- [INPUT RECORDS]
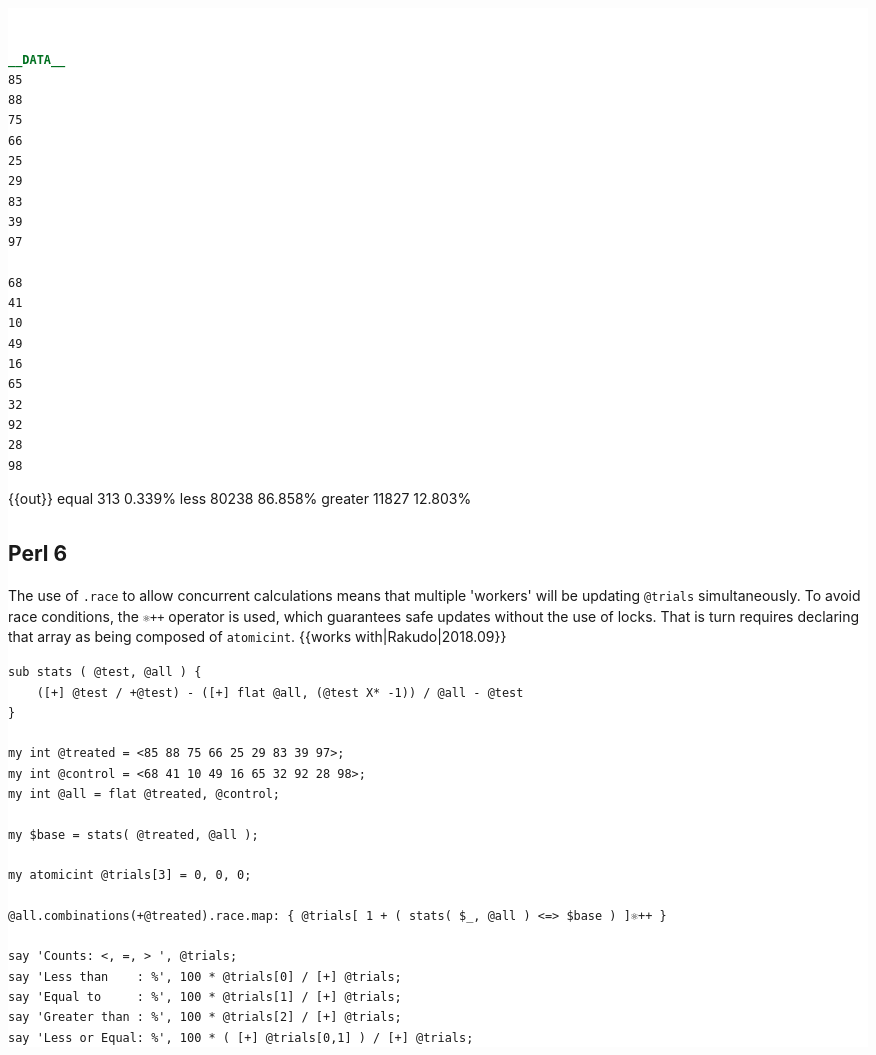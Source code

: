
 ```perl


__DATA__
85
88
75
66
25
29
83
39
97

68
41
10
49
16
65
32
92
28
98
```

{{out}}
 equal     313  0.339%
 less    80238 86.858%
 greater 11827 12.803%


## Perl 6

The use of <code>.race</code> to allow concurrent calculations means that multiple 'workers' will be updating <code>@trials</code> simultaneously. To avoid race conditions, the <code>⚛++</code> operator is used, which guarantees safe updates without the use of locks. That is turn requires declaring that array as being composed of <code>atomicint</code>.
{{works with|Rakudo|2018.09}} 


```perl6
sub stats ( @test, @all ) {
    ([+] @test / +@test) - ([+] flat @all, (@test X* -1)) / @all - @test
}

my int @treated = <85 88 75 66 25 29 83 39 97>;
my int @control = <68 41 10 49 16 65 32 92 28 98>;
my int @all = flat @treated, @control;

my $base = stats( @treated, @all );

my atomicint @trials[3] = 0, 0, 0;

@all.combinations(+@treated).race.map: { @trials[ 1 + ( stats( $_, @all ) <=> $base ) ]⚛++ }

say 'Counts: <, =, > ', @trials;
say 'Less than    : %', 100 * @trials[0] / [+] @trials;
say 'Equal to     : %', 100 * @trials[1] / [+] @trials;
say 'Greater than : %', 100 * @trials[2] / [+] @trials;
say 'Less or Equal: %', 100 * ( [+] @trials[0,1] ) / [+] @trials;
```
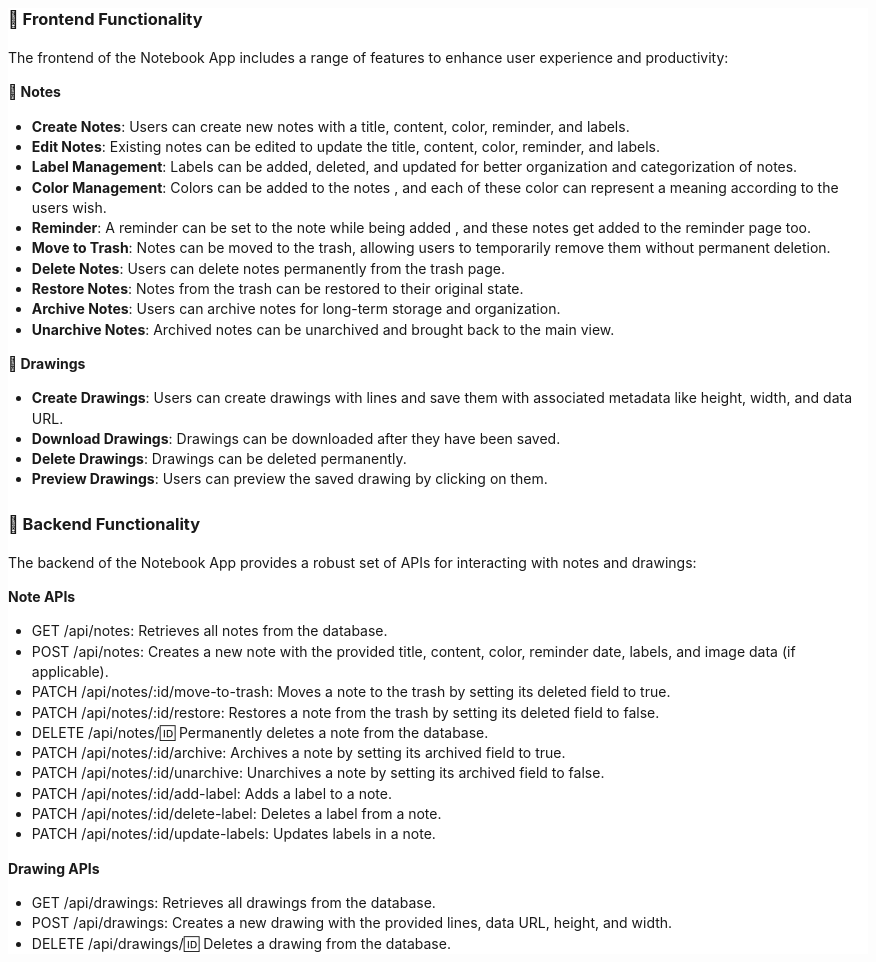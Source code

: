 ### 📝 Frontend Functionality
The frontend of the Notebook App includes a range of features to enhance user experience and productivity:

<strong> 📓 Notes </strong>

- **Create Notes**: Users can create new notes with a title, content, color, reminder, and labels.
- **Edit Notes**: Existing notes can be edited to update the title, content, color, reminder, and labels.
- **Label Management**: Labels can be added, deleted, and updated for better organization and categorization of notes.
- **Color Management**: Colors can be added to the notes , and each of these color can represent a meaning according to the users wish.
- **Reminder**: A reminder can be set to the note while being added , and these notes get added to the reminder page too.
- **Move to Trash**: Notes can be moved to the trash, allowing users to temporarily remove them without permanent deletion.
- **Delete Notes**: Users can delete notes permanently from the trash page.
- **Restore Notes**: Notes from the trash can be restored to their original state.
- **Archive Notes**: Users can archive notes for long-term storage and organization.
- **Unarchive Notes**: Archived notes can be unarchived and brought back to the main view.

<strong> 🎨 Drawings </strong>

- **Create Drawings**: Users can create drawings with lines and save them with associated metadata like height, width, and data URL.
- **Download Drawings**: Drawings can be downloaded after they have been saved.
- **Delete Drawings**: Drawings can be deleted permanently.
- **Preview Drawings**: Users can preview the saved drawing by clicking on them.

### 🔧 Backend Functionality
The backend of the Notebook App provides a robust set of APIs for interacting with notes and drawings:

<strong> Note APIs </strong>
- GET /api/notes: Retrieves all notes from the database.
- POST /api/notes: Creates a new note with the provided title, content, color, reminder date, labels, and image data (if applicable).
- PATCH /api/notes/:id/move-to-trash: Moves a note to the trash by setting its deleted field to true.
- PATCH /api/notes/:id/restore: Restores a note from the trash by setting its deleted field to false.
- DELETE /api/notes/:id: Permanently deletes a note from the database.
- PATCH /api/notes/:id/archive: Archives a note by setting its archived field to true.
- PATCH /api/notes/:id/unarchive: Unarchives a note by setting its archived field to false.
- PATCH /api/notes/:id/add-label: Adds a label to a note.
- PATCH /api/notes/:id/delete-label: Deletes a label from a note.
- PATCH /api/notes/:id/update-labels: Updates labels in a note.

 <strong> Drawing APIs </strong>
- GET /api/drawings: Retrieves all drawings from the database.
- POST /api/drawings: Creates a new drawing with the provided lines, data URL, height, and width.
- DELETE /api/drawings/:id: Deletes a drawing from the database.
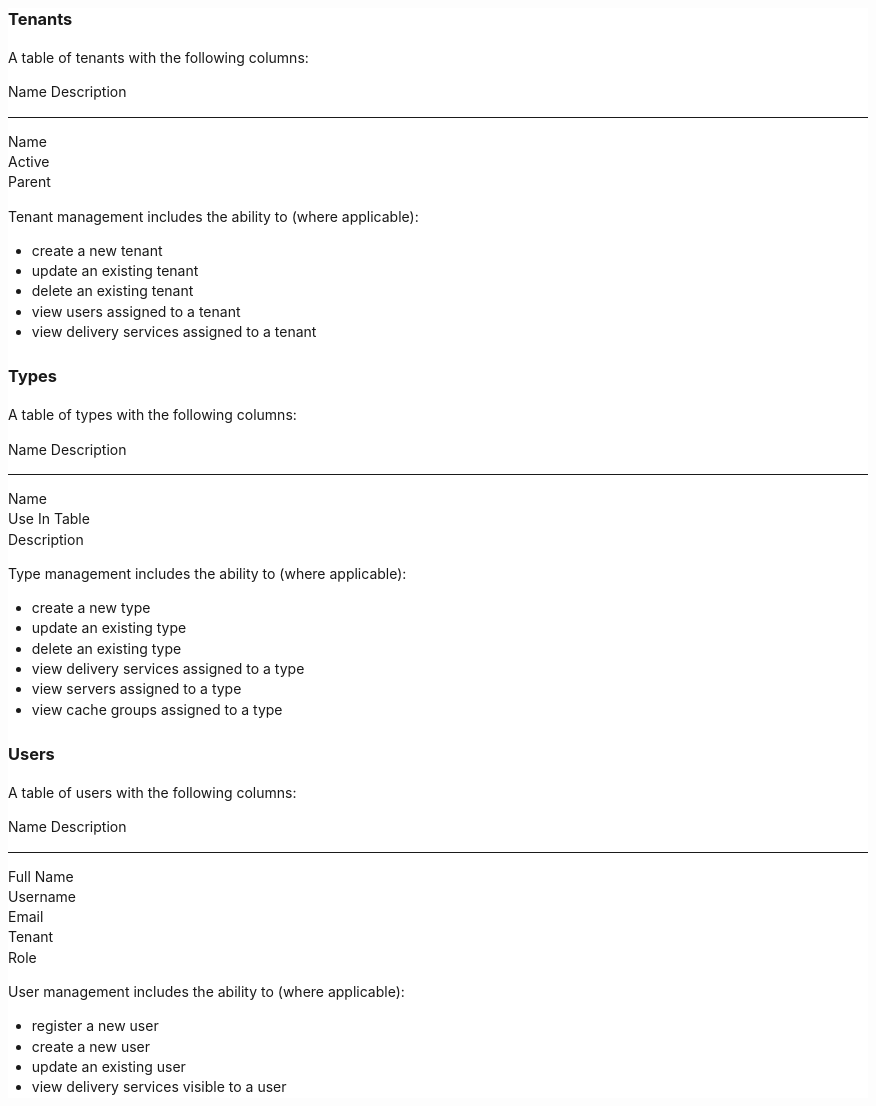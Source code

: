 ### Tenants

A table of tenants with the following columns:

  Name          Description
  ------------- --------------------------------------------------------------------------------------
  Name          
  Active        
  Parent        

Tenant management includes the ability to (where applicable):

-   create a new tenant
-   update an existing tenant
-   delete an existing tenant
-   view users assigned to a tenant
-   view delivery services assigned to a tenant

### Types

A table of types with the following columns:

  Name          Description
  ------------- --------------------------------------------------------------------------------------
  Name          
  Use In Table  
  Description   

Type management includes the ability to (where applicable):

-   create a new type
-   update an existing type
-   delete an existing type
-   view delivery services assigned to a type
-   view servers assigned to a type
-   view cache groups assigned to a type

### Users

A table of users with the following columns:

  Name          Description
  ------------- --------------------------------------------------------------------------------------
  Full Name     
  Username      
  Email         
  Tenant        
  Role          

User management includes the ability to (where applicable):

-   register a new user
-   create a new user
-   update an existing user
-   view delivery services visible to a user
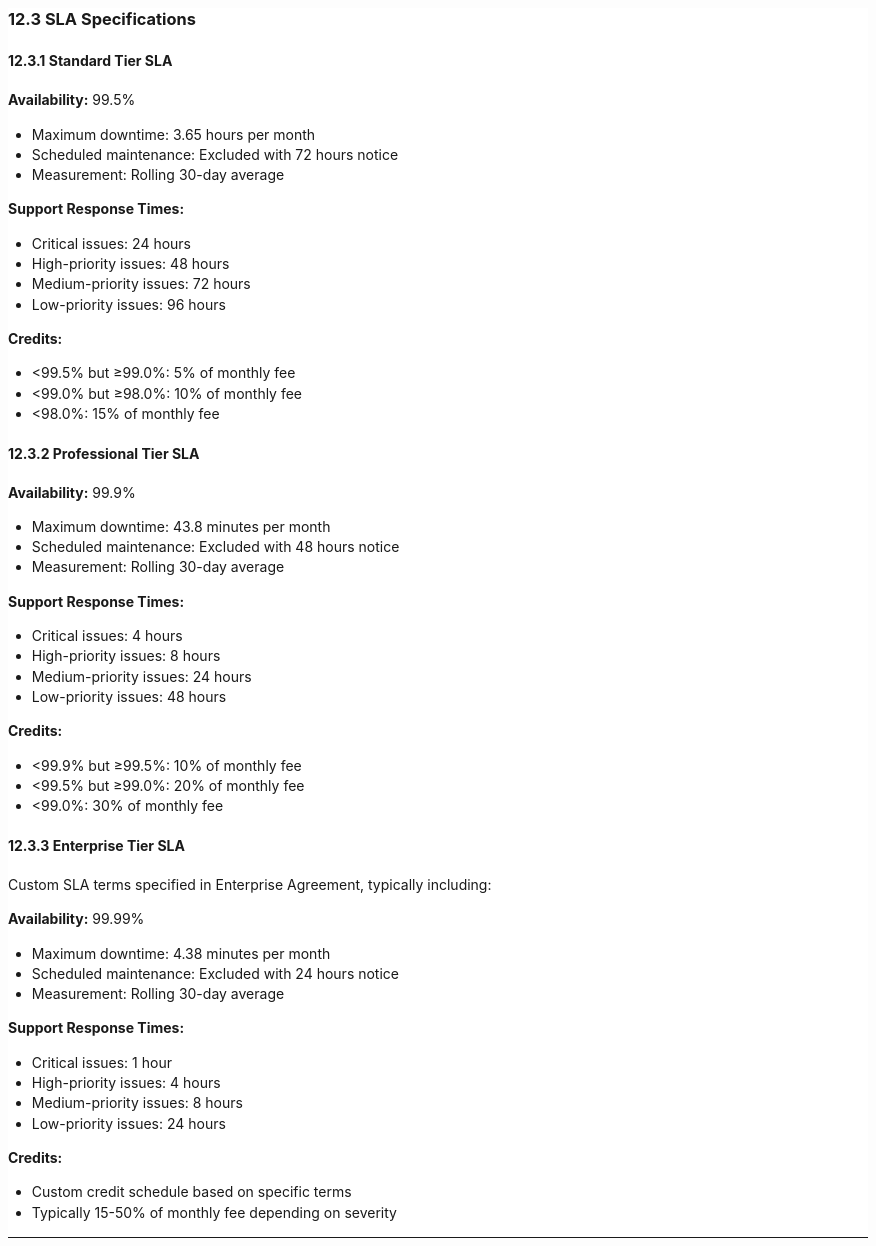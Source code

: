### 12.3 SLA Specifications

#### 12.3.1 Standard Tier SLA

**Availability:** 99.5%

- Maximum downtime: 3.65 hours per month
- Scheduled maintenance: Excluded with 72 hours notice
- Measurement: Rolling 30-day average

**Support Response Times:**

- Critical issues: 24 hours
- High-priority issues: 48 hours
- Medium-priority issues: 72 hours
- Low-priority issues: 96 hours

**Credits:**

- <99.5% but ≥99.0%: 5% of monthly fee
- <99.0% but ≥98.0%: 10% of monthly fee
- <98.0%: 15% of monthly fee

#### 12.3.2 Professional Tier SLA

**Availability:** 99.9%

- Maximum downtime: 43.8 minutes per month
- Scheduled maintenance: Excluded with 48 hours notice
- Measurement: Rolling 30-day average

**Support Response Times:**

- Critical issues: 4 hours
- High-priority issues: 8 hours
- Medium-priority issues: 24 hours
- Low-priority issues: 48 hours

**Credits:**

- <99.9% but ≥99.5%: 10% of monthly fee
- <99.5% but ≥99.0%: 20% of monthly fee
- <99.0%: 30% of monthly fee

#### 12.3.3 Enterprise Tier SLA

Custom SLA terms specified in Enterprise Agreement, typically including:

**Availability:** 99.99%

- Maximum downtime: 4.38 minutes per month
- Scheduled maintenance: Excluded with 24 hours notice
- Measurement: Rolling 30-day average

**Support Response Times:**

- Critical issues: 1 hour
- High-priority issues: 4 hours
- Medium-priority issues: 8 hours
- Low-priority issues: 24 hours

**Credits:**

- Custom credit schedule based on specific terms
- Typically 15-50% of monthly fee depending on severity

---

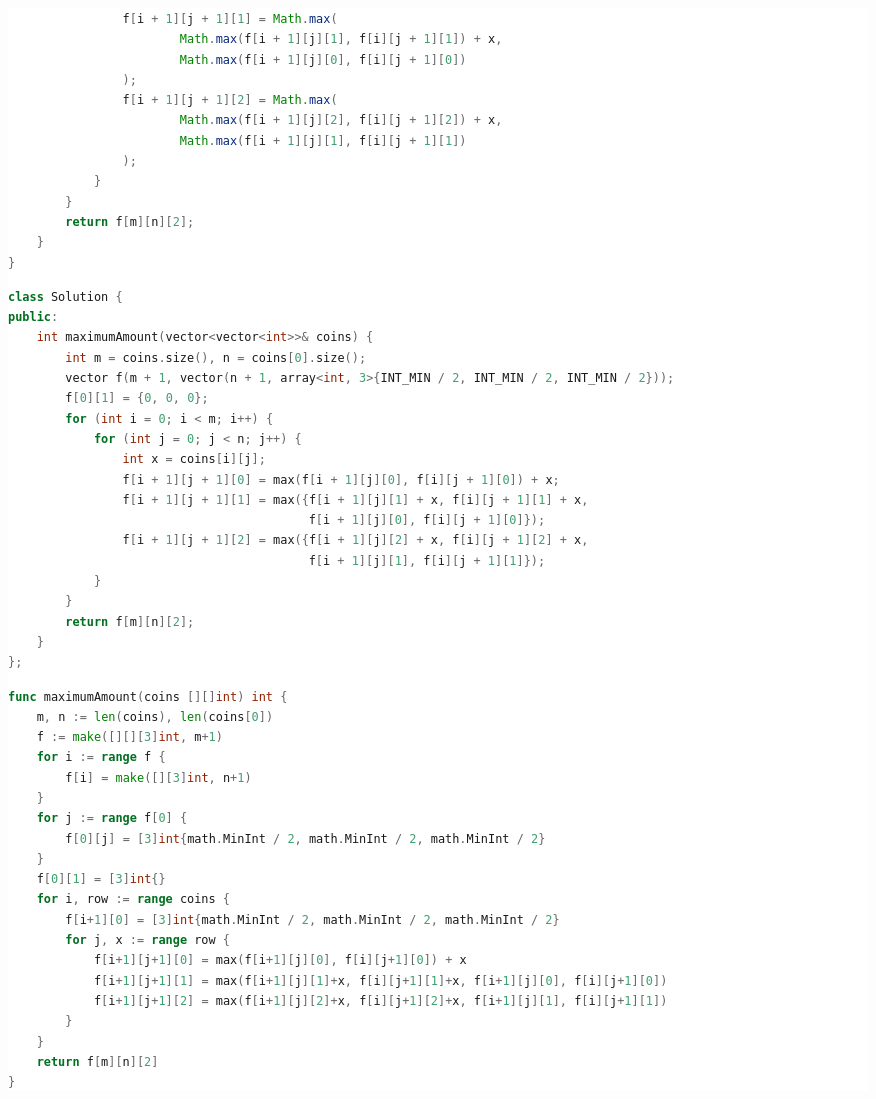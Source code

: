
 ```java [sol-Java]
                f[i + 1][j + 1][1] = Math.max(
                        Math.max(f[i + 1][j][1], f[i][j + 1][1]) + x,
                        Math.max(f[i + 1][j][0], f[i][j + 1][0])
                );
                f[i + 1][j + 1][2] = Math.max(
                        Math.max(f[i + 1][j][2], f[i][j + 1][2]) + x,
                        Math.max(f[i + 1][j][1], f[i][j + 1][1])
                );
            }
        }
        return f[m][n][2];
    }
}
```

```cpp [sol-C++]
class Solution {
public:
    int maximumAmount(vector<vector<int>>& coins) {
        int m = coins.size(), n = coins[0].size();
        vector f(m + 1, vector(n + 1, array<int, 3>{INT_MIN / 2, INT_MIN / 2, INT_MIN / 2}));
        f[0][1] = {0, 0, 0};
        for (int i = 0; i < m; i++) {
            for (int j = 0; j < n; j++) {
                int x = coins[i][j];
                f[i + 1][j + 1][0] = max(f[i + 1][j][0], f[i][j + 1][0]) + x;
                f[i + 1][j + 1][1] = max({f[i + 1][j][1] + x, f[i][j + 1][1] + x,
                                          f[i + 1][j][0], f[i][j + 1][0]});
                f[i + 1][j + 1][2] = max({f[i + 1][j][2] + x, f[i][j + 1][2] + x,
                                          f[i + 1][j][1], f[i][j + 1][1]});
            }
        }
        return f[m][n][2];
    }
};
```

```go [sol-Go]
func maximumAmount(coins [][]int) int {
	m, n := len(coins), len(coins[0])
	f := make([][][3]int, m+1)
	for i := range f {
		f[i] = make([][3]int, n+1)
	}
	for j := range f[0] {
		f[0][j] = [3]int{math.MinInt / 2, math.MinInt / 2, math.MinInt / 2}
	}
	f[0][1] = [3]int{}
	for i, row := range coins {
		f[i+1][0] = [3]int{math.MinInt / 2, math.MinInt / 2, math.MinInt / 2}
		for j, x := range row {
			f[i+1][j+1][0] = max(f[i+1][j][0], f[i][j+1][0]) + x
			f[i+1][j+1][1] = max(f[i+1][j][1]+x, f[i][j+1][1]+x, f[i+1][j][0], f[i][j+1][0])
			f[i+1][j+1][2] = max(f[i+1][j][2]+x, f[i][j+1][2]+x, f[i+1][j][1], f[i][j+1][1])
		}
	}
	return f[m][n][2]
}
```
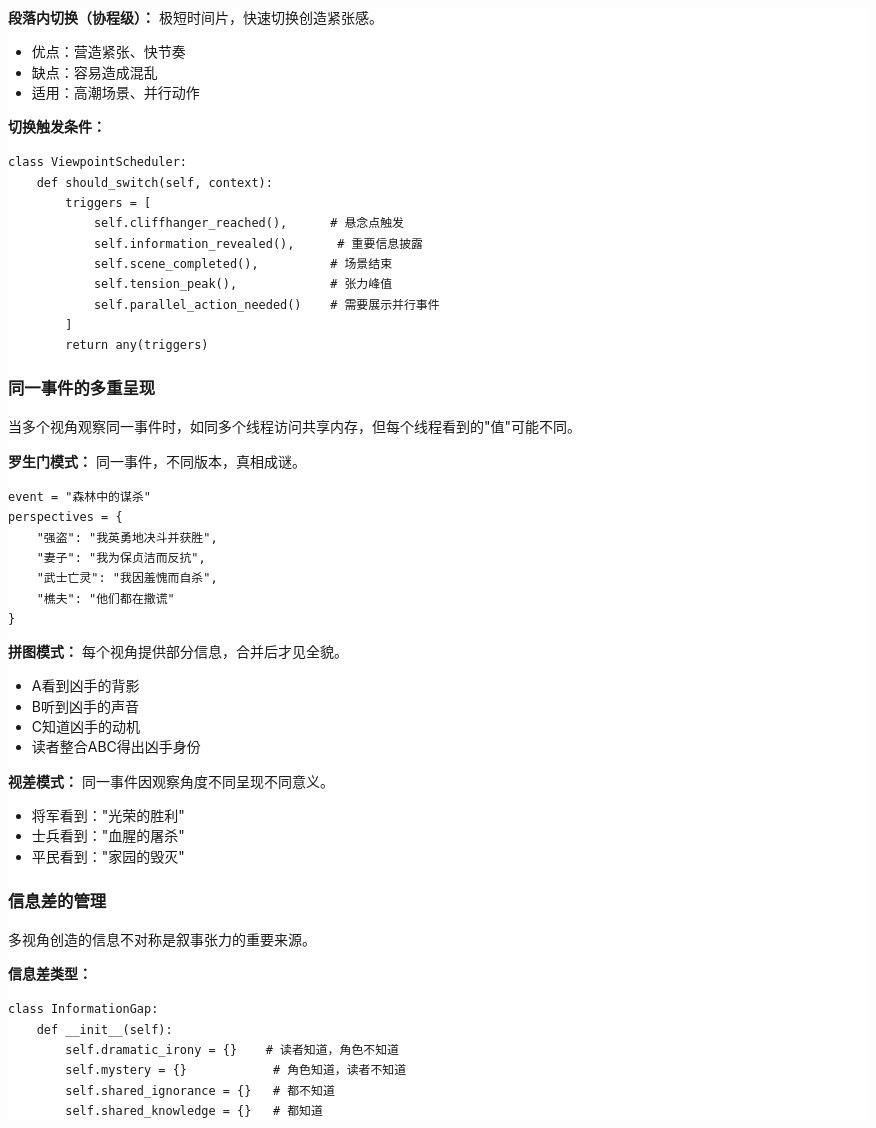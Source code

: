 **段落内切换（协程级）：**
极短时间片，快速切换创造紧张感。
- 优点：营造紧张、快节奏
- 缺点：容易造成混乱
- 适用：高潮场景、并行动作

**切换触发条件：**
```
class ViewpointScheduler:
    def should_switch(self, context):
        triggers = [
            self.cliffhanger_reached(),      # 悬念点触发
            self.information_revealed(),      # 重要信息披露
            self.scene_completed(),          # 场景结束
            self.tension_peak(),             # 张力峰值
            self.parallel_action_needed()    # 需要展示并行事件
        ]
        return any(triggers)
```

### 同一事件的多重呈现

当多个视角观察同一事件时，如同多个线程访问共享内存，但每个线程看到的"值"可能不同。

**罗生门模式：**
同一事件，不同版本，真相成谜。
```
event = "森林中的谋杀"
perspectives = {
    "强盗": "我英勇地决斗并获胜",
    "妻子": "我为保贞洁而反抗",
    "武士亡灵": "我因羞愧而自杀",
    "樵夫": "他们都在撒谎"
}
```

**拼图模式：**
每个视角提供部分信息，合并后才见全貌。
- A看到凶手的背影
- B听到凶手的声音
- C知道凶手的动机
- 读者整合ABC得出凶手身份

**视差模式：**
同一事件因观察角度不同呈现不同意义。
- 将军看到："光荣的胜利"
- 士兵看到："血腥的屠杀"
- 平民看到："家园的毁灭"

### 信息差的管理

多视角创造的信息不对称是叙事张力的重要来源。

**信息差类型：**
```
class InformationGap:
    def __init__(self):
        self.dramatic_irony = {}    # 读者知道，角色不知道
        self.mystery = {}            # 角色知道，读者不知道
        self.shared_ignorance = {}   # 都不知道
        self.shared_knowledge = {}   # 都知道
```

- [PROBLEM REQUIREMENTS] Each line above that has the word "range" should be copied.

- [FINAL ANSWER]
The frontend of the Notebook App includes a range of features to enhance user experience and productivity:
	for i := range f {
	for j := range f[0] {
	for i, row := range coins {
		for j, x := range row {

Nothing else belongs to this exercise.